Saved entries
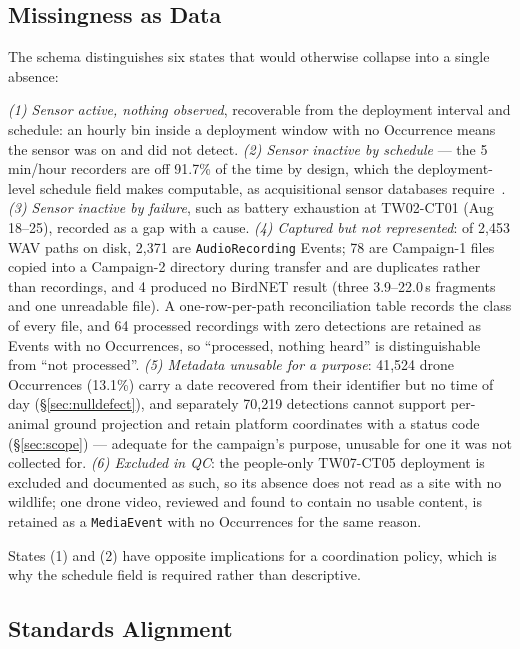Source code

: \documentclass[sigconf]{acmart}
\begin{document}
\subsection{Missingness as Data}

The schema distinguishes six states that would otherwise collapse into a
single absence:

\emph{(1) Sensor active, nothing observed}, recoverable from the
deployment interval and schedule: an hourly bin inside a deployment
window with no Occurrence means the sensor was on and did not detect.
\emph{(2) Sensor inactive by schedule} --- the 5\,min/hour recorders are
off 91.7\% of the time by design, which the deployment-level schedule
field makes computable, as acquisitional sensor
databases require~\cite{madden2005tinydb}. \emph{(3) Sensor inactive by failure}, such as
battery exhaustion at TW02-CT01 (Aug 18--25), recorded as a gap with a
cause. \emph{(4) Captured but not represented}: of 2{,}453 WAV paths on
disk, 2{,}371 are \texttt{AudioRecording} Events; 78 are Campaign-1
files copied into a Campaign-2 directory during transfer and are
duplicates rather than recordings, and 4 produced no BirdNET result
(three 3.9--22.0\,s fragments and one unreadable file). A one-row-per-path
reconciliation table records the class of every file, and 64 processed
recordings with zero detections are retained as Events with no
Occurrences, so ``processed, nothing heard'' is distinguishable from
``not processed''.
\emph{(5) Metadata unusable for a purpose}: 41{,}524 drone Occurrences
(13.1\%) carry a date recovered from their identifier but no time of
day (\S\ref{sec:nulldefect}), and separately
70{,}219 detections cannot support per-animal ground projection and
retain platform coordinates with a status code (\S\ref{sec:scope}) ---
adequate for the campaign's purpose, unusable for one it was not
collected for. \emph{(6) Excluded in QC}: the people-only TW07-CT05
deployment is excluded and documented as such, so its absence does not
read as a site with no wildlife; one drone video, reviewed and found to
contain no usable content, is retained as a \texttt{MediaEvent} with no
Occurrences for the same reason.

States (1) and (2) have opposite implications for a coordination policy,
which is why the schedule field is required rather than descriptive.

\subsection{Standards Alignment}
\label{sec:crosswalk}
\end{document}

- _PROMPT_
Report every line of the entries that carries the word "Occurrences".

- _SOLUTION TO THIS TASK_
Occurrences, so ``processed, nothing heard'' is distinguishable from
\emph{(5) Metadata unusable for a purpose}: 41{,}524 drone Occurrences
Occurrences for the same reason.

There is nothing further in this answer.